Consider a Markov chain
$ (X_n)_{n\geq 0} $
with state space $E$, initial distribution $p(0)$ and transition probability matrix
$P$ given by
$E = \{0, 1, 2\}, p(0) = [1\;\; 0\;\; 0]$ and
$$ P= \begin{bmatrix}1/2 & 1/3 & 1/6\\0 & 2/3 & 1/3 \\0 & 0 & 1 \end{bmatrix}.$$
Find $E[T]$ for $T = \min(n, X_n = 2).$
I know how to solve this in the usual way but I'm wondering about this solution:
$$E[T] = E[Y \mbox{ with }p=1/2] + (1/3) 0 + (2/3) E[Y\mbox{ with }p = 1/3] = 2 + 0 + (2/3)3 = 4$$
where $Y$ should be the discrete waiting time random variable.
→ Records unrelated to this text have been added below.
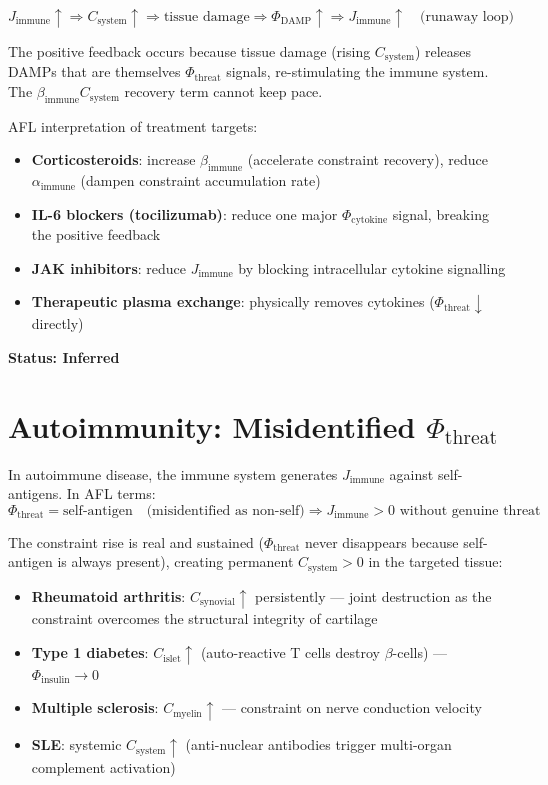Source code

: \documentclass[12pt,a4paper]{article}
\begin{document}
\begin{equation}
    J_{\mathrm{immune}} \uparrow \Rightarrow C_{\mathrm{system}} \uparrow \Rightarrow \text{tissue damage} \Rightarrow \Phi_{\mathrm{DAMP}} \uparrow \Rightarrow J_{\mathrm{immune}} \uparrow \quad \text{(runaway loop)}
\end{equation}

The positive feedback occurs because tissue damage (rising $C_{\mathrm{system}}$) releases DAMPs that are themselves $\Phi_{\mathrm{threat}}$ signals, re-stimulating the immune system. The $\beta_{\mathrm{immune}} C_{\mathrm{system}}$ recovery term cannot keep pace.

AFL interpretation of treatment targets:
\begin{itemize}
    \item \textbf{Corticosteroids}: increase $\beta_{\mathrm{immune}}$ (accelerate constraint recovery), reduce $\alpha_{\mathrm{immune}}$ (dampen constraint accumulation rate)
    \item \textbf{IL-6 blockers (tocilizumab)}: reduce one major $\Phi_{\mathrm{cytokine}}$ signal, breaking the positive feedback
    \item \textbf{JAK inhibitors}: reduce $J_{\mathrm{immune}}$ by blocking intracellular cytokine signalling
    \item \textbf{Therapeutic plasma exchange}: physically removes cytokines ($\Phi_{\mathrm{threat}} \downarrow$ directly)
\end{itemize}

\textbf{Status: Inferred}

\section{Autoimmunity: Misidentified $\Phi_{\mathrm{threat}}$}

In autoimmune disease, the immune system generates $J_{\mathrm{immune}}$ against self-antigens. In AFL terms:
\begin{equation}
    \Phi_{\mathrm{threat}} = \text{self-antigen} \quad \text{(misidentified as non-self)} \Rightarrow J_{\mathrm{immune}} > 0 \text{ without genuine threat}
\end{equation}

The constraint rise is real and sustained ($\Phi_{\mathrm{threat}}$ never disappears because self-antigen is always present), creating permanent $C_{\mathrm{system}} > 0$ in the targeted tissue:
\begin{itemize}
    \item \textbf{Rheumatoid arthritis}: $C_{\mathrm{synovial}} \uparrow$ persistently --- joint destruction as the constraint overcomes the structural integrity of cartilage
    \item \textbf{Type 1 diabetes}: $C_{\mathrm{islet}} \uparrow$ (auto-reactive T cells destroy $\beta$-cells) --- $\Phi_{\mathrm{insulin}} \to 0$
    \item \textbf{Multiple sclerosis}: $C_{\mathrm{myelin}} \uparrow$ --- constraint on nerve conduction velocity
    \item \textbf{SLE}: systemic $C_{\mathrm{system}} \uparrow$ (anti-nuclear antibodies trigger multi-organ complement activation)
\end{itemize}
\end{document}
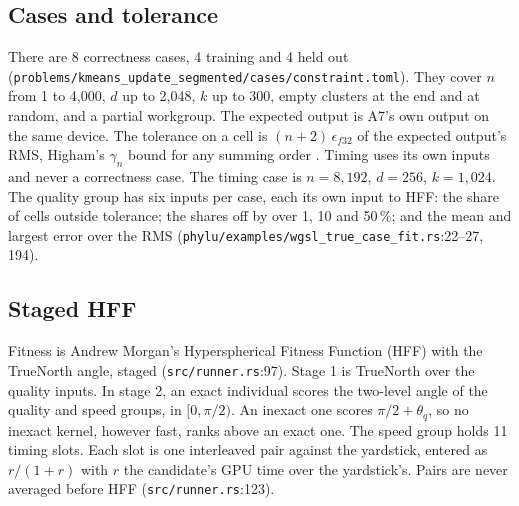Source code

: \documentclass[sigconf,nonacm]{acmart}
\newcommand{\src}[1]{{\footnotesize\nolinkurl{#1}}}
\begin{document}
\subsection{Cases and tolerance}
There are 8 correctness cases, 4 training and 4 held out
(\src{problems/kmeans_update_segmented/cases/constraint.toml}). They cover
$n$ from 1 to 4,000, $d$ up to 2,048, $k$ up to 300, empty clusters at the end
and at random, and a partial workgroup. The expected output is A7's own output
on the same device. The tolerance on a cell is $(n+2)\,\epsilon_{f32}$ of the
expected output's RMS, Higham's $\gamma_n$ bound for any summing order
\cite{higham2002}. Timing uses its own inputs and never a correctness case. The
timing case is $n=8{,}192$, $d=256$, $k=1{,}024$. The quality group has six
inputs per case, each its own input to HFF: the share of cells outside
tolerance; the shares off by over 1, 10 and 50\,\%; and the mean and largest
error over the RMS (\src{phylu/examples/wgsl_true_case_fit.rs}:22--27, 194).

\subsection{Staged HFF}
Fitness is Andrew Morgan's Hyperspherical Fitness Function (HFF)
\cite{morgan2026hff} with the TrueNorth angle, staged
(\src{src/runner.rs}:97). Stage 1 is TrueNorth over the quality inputs. In
stage 2, an exact individual scores the two-level angle of the quality and
speed groups, in $[0,\pi/2)$. An inexact one scores $\pi/2+\theta_q$, so no
inexact kernel, however fast, ranks above an exact one. The speed group holds
11 timing slots. Each slot is one interleaved pair against the yardstick,
entered as $r/(1+r)$ with $r$ the candidate's GPU time over the yardstick's.
Pairs are never averaged before HFF (\src{src/runner.rs}:123).
\end{document}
Anyone know what's going on here?
Best Answer
To go from state $0$ to state $2$, we have to first leave state $0$. Define $T^*=\inf(n\geq 0: X_n\in\{1,2\})$, so that $T^*\leq T.$ The additional number of steps needed to reach state $2$ after time $T^*$ depends on where we land in $\{1,2\}$, that is, on our new starting point $X_{T^*}.$ Putting it all together gives $$E[T]=E[T^*]+E[T\mid X_{T^*}=2]\,P(X_{T^*}=2)+E[T\mid X_{T^*}=1]\,P(X_{T^*}=1).$$ Since the first state visited in $\{1,2\}$ is twice as likely to be $1$ as compared to $2$, we get $$E[T]=E[T^*]+E[T\mid X_{T^*}=2]\,\left({1\over 3}\right)+E[T\mid X_{T^*}=1]\left({2\over 3}\right).$$
Now, $E[T\mid X_{T^*}=2]=0$ since we start in state $2$. Also, $T^*$ is a geometric random variable with $p=1/2$ and so $E[T^*]=2.$ Finally, starting in state $1$, the time to hit state $2$ is a geometric random variable with $p=1/3$, and so $E[T\mid X_{T^*}=1]=3.$ This gives $$E[T]=2+ 0\left({1\over 3}\right)+ 3\left({2\over 3}\right)=4.$$